Student teams from Cabell Midland High School, Huntington High, Clay County Middle/High, Greenbrier East High, Moorefield High, Lincoln County High, University High, James Monroe High and Tygarts Valley High will participate.
Last fall, each school received a $9,400 U.S. Team Nutrition Training grant through the West Virginia Department of Education. The money was to be used to create Student Health Action Councils (SHACs) to advocate, educate and role model practices that lead to healthier lives.
“This is just one of the many ways we are fighting the battle of the bulge,” said state Schools Superintendent Steve Paine. “Childhood obesity has come to an epidemic level in West Virginia and we are doing what we can in the schools to teach healthier lifestyles and good nutrition.”

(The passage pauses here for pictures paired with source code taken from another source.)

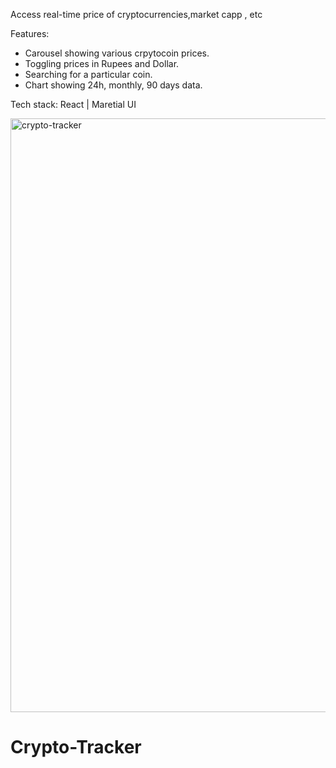 Access real-time price of cryptocurrencies,market capp , etc


Features:

* Carousel showing various crpytocoin prices.
* Toggling prices in Rupees and Dollar.
* Searching for a particular coin.
* Chart showing 24h, monthly, 90 days data.

Tech stack: React | Maretial UI

<img width="950" alt="crypto-tracker" src="https://github.com/nidhi2793/Crypto-Tracker/assets/125755965/fa715b49-8348-44ee-91a6-3344957142a5">





# Crypto-Tracker
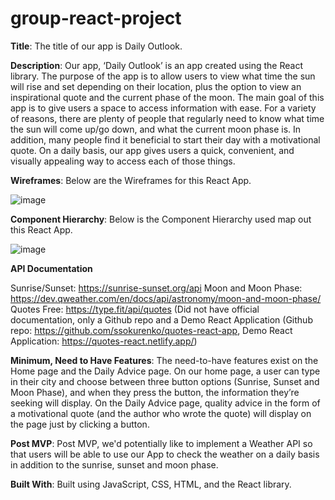 # group-react-project

**Title**: The title of our app is Daily Outlook.

**Description**: Our app, ‘Daily Outlook’ is an app created using the React library. The purpose of the app is to allow users to view what time the sun will rise and set depending on their location, plus the option to view an inspirational quote and the current phase of the moon. The main goal of this app is to give users a space to access information with ease. For a variety of reasons, there are plenty of people that regularly need to know what time the sun will come up/go down, and what the current moon phase is. In addition, many people find it beneficial to start their day with a motivational quote. On a daily basis, our app gives users a quick, convenient, and visually appealing  way to access each of those things.


**Wireframes**: Below are the Wireframes for this React App.


![image](https://user-images.githubusercontent.com/105788615/184565173-c8955e71-8e3a-48a3-ba5c-f10dcd91c884.png)


**Component Hierarchy**: Below is the Component Hierarchy used map out this React App.

![image](https://user-images.githubusercontent.com/105788615/184565248-d43ab0a5-dbcb-42ba-b349-cd8699cd7ef0.png)


**API Documentation**

Sunrise/Sunset: https://sunrise-sunset.org/api 
Moon and Moon Phase: https://dev.qweather.com/en/docs/api/astronomy/moon-and-moon-phase/ 
Quotes Free: https://type.fit/api/quotes (Did not have official documentation, only a Github repo and a Demo React Application 
(Github repo: https://github.com/ssokurenko/quotes-react-app, 
Demo React Application: https://quotes-react.netlify.app/) 


**Minimum, Need to Have Features**: The need-to-have features exist on the Home page and the Daily Advice page. On our home page, a user can type in their city and choose between three button options (Sunrise, Sunset and Moon Phase), and when they press the button, the information they’re seeking will display. On the Daily Advice page, quality advice in the form of a motivational quote (and the author who wrote the quote) will display on the page just by clicking a button.

**Post MVP**: Post MVP, we'd potentially like to implement a Weather API so that users will be able to use our App to check the weather on a daily basis in addition to the sunrise, sunset and moon phase.

**Built With**: Built using JavaScript, CSS, HTML, and the React library.
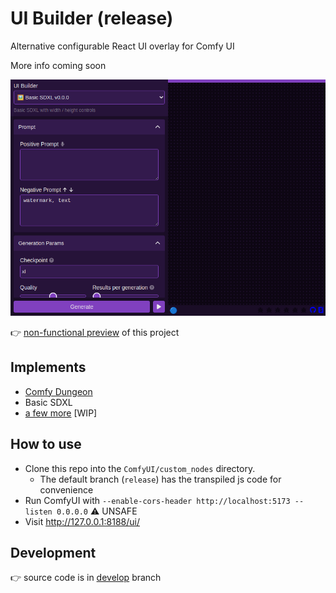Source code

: # UI Builder (release)

Alternative configurable React UI overlay for Comfy UI

More info coming soon

![App](https://raw.githubusercontent.com/norgeous/ComfyUI-UI-Builder/develop/_storycaps_/App/App_dark.png)

👉 [non-functional preview](https://norgeous.github.io/ComfyUI-UI-Builder/iframe.html?args=&id=app--app) of this project

## Implements

- [Comfy Dungeon](https://github.com/cubiq/Comfy_Dungeon)
- Basic SDXL
- [a few more](https://github.com/norgeous/ComfyUI-UI-Builder/tree/develop/src/configs) [WIP]

## How to use

- Clone this repo into the `ComfyUI/custom_nodes` directory.
  - The default branch (`release`) has the transpiled js code for convenience
- Run ComfyUI with `--enable-cors-header http://localhost:5173 --listen 0.0.0.0` ⚠️ UNSAFE
- Visit http://127.0.0.1:8188/ui/

## Development

👉 source code is in [develop](https://github.com/norgeous/ComfyUI-UI-Builder/tree/develop) branch

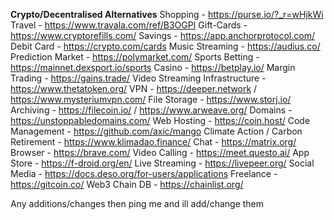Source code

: __**Crypto/Decentralised Alternatives**__
Shopping - https://purse.io/?_r=wHjkWi
Travel - https://www.travala.com/ref/B3OGPI
Gift-Cards - https://www.cryptorefills.com/
Savings - https://app.anchorprotocol.com/
Debit Card - https://crypto.com/cards
Music Streaming - https://audius.co/
Prediction Market - https://polymarket.com/
Sports Betting - https://mainnet.dexsport.io/sports
Casino - https://betplay.io/
Margin Trading - https://gains.trade/
Video Streaming Infrastructure - https://www.thetatoken.org/
VPN - https://deeper.network / https://www.mysteriumvpn.com/
File Storage - https://www.storj.io/
Archiving - https://filecoin.io/ / https://www.arweave.org/
Domains - https://unstoppabledomains.com/
Web Hosting - https://coin.host/
Code Management - https://github.com/axic/mango
Climate Action / Carbon Retirement - https://www.klimadao.finance/
Chat - https://matrix.org/
Browser - https://brave.com/
Video Calling - https://meet.questo.ai/
App Store - https://f-droid.org/en/
Live Streaming - https://livepeer.org/
Social Media - https://docs.deso.org/for-users/applications
Freelance - https://gitcoin.co/
Web3 Chain DB - https://chainlist.org/

Any additions/changes then ping me and ill add/change them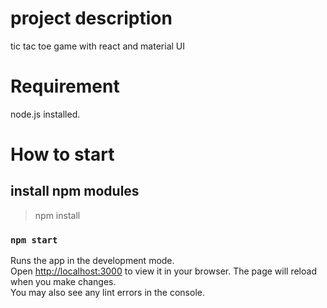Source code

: # project description
tic tac toe game with react and material UI


# Requirement
node.js installed.

# How to start
## install npm modules
> npm install

### `npm start`

Runs the app in the development mode.\
Open [http://localhost:3000](http://localhost:3000) to view it in your browser.
The page will reload when you make changes.\
You may also see any lint errors in the console.


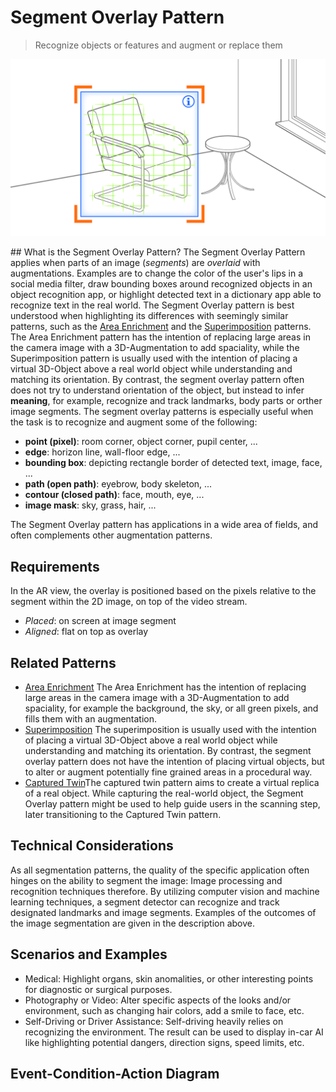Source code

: # Segment Overlay Pattern
> Recognize objects or features and augment or replace them
<img src="images/SegmentOverlay.png">

## What is the Segment Overlay Pattern?
The Segment Overlay Pattern applies when parts of an image (_segments_) are _overlaid_ with augmentations. Examples are to change the color of the user's lips in a social media filter, draw bounding boxes around recognized objects in an object recognition app, or highlight detected text in a dictionary app able to recognize text in the real world.
The Segment Overlay pattern is best understood when highlighting its differences with seemingly similar patterns, such as the [Area Enrichment](area-enrichment.md) and the [Superimposition](superimposition.md) patterns. The Area Enrichment pattern has the intention of replacing large areas in the camera image with a 3D-Augmentation to add spaciality, while the Superimposition pattern is usually used with the intention of placing a virtual 3D-Object above a real world object while understanding and matching its orientation. By contrast, the segment overlay pattern often does not try to understand orientation of the object, but instead to infer __meaning__, for example, recognize and track landmarks, body parts or orther image segments. 
The segment overlay patterns is especially useful when the task is to recognize and augment some of the following:
* __point (pixel)__: room corner, object corner, pupil center, ...
* __edge__: horizon line, wall-floor edge, ...
* __bounding box__: depicting rectangle border of detected text, image, face, ...
* __path (open path)__: eyebrow, body skeleton, ...
* __contour (closed path)__: face, mouth, eye, ...
* __image mask__: sky, grass, hair, ...

The Segment Overlay pattern has applications in a wide area of fields, and often complements other augmentation patterns. 

## Requirements
In the AR view, the overlay is positioned based on the pixels relative to the segment within the 2D image, on top of the video stream.

* _Placed_: on screen at image segment
* _Aligned_: flat on top as overlay

## Related Patterns

* [Area Enrichment](area-enrichment.md) The Area Enrichment has the intention of replacing large areas in the camera image with a 3D-Augmentation to add spaciality, for example the background, the sky, or all green pixels, and fills them with an augmentation.
* [Superimposition](superimposition.md) The superimposition is usually used with the intention of placing a virtual 3D-Object above a real world object while understanding and matching its orientation. By contrast, the segment overlay pattern does not have the intention of placing virtual objects, but to alter or augment potentially fine grained areas in a procedural way.
* [Captured Twin](captured-twin.md)The captured twin pattern aims to create a virtual replica of a real object. While capturing the real-world object, the Segment Overlay pattern might be used to help guide users in the scanning step, later transitioning to the Captured Twin pattern.

## Technical Considerations

As all segmentation patterns, the quality of the specific application often hinges on the ability to segment the image: Image processing and recognition techniques therefore. By utilizing computer vision and machine learning techniques, a segment detector can recognize and track designated landmarks and image segments. Examples of the outcomes of the image segmentation are given in the description above.

## Scenarios and Examples
- Medical: Highlight organs, skin anomalities, or other interesting points for diagnostic or surgical purposes.
- Photography or Video: Alter specific aspects of the looks and/or environment, such as changing hair colors, add a smile to face, etc.
- Self-Driving or Driver Assistance: Self-driving heavily relies on recognizing the environment. The result can be used to display in-car AI like highlighting potential dangers, direction signs, speed limits, etc.

## Event-Condition-Action Diagram
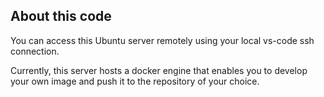 ## About this code
You can access this Ubuntu server remotely using your local vs-code ssh connection.

Currently, this server hosts a docker engine that enables you to develop your own image and push it to the repository of your choice.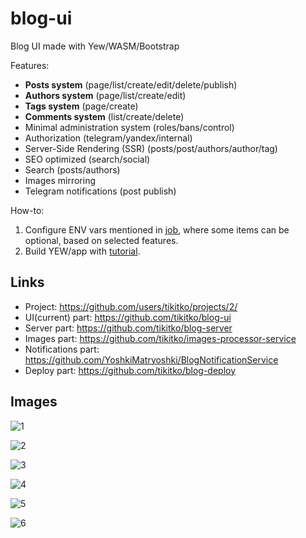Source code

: # blog-ui
Blog UI made with Yew/WASM/Bootstrap

Features:
- **Posts system** (page/list/create/edit/delete/publish)
- **Authors system** (page/list/create/edit)
- **Tags system** (page/create)
- **Comments system** (list/create/delete)
- Minimal administration system (roles/bans/control)
- Authorization (telegram/yandex/internal)
- Server-Side Rendering (SSR) (posts/post/authors/author/tag)
- SEO optimized (search/social)
- Search (posts/authors)
- Images mirroring
- Telegram notifications (post publish)

How-to:
1. Configure ENV vars mentioned in [job](https://github.com/tikitko/blog-ui/blob/main/.github/workflows/builds.yml), where some items can be optional, based on selected features.
2. Build YEW/app with [tutorial](https://yew.rs/docs/tutorial).

Links
---
- Project: https://github.com/users/tikitko/projects/2/
- UI(current) part: https://github.com/tikitko/blog-ui
- Server part: https://github.com/tikitko/blog-server
- Images part: https://github.com/tikitko/images-processor-service
- Notifications part: https://github.com/YoshkiMatryoshki/BlogNotificationService
- Deploy part: https://github.com/tikitko/blog-deploy

Images
---

![1](https://raw.githubusercontent.com/tikitko/blog-ui/main/images/1.png)

![2](https://raw.githubusercontent.com/tikitko/blog-ui/main/images/2.png)

![3](https://raw.githubusercontent.com/tikitko/blog-ui/main/images/3.png)

![4](https://raw.githubusercontent.com/tikitko/blog-ui/main/images/4.png)

![5](https://raw.githubusercontent.com/tikitko/blog-ui/main/images/5.png)

![6](https://raw.githubusercontent.com/tikitko/blog-ui/main/images/6.png)

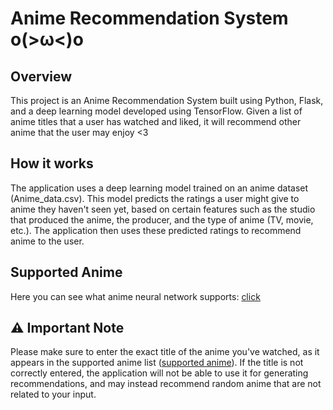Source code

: # Anime Recommendation System o(>ω<)o
## Overview

This project is an Anime Recommendation System built using Python, Flask, and a deep learning model developed using TensorFlow. Given a list of anime titles that a user has watched and liked, it will recommend other anime that the user may enjoy <3

## How it works

The application uses a deep learning model trained on an anime dataset (Anime_data.csv). This model predicts the ratings a user might give to anime they haven't seen yet, based on certain features such as the studio that produced the anime, the producer, and the type of anime (TV, movie, etc.). The application then uses these predicted ratings to recommend anime to the user.

## Supported Anime

Here you can see what anime neural network supports: [click](https://github.com/shidktbw/anime-recommend/blob/main/web/templates/supported_anime.html)

## ⚠️ Important Note
Please make sure to enter the exact title of the anime you've watched, as it appears in the supported anime list ([supported anime](https://github.com/shidktbw/anime-recommend/blob/main/web/templates/supported_anime.html)). If the title is not correctly entered, the application will not be able to use it for generating recommendations, and may instead recommend random anime that are not related to your input.
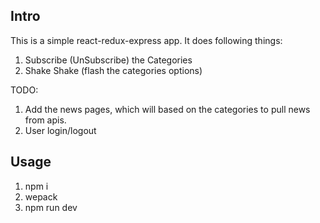 ## Intro

This is a simple react-redux-express app. It does following things:
 1. Subscribe (UnSubscribe) the Categories
 2. Shake Shake (flash the categories options)

TODO:
 1. Add the news pages, which will based on the categories to pull news from apis.
 2. User login/logout

## Usage
 1. npm i
 2. wepack
 3. npm run dev 
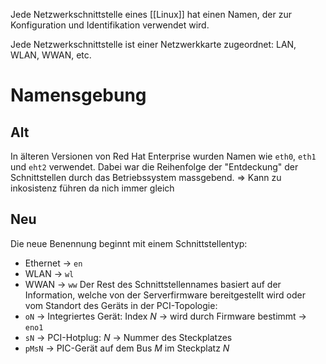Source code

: Jede Netzwerkschnittstelle eines [[Linux]] hat einen Namen, der zur Konfiguration und Identifikation verwendet wird.

Jede Netzwerkschnittstelle ist einer Netzwerkkarte zugeordnet: LAN, WLAN, WWAN, etc.

# Namensgebung
## Alt
In älteren Versionen von Red Hat Enterprise wurden Namen wie `eth0`, `eth1` und `eht2` verwendet.
Dabei  war die Reihenfolge der "Entdeckung" der Schnittstellen durch das Betriebssystem massgebend.
=> Kann zu inkosistenz führen da nich immer gleich

## Neu
Die neue Benennung beginnt mit einem Schnittstellentyp:
- Ethernet -> `en`
- WLAN -> `wl`
- WWAN -> `ww`
Der Rest des Schnittstellennames basiert auf der Information, welche von der Serverfirmware bereitgestellt wird oder vom Standort des Geräts in der PCI-Topologie:
- `oN` -> Integriertes Gerät: Index $N$ -> wird durch Firmware bestimmt -> `eno1` 
- `sN` -> PCI-Hotplug: $N$ -> Nummer des Steckplatzes
- `pMsN` -> PIC-Gerät auf dem Bus $M$ im Steckplatz $N$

One in three West Virginia children born today will likely develop diabetes by adulthood. The state is consistently among the top three states for obesity with about a third of its residents considered obese and more considered overweight, according to the state Bureau of Public Health.
The West Virginia Board of Education recognizes this challenge and that’s why it has embraced innovative programs to improve the health and wellness of West Virginia’s youth. The board last year issued a position statement, placing a priority on good health and reducing childhood obesity in West Virginia.
State policy prohibits the sale of sodas in elementary and middle schools and requires only healthy drinks be sold. It also prohibits the sale of candy or chewing gum and limits what is sold in vending machines and when they can be turned so that they don’t interfere with school lunches.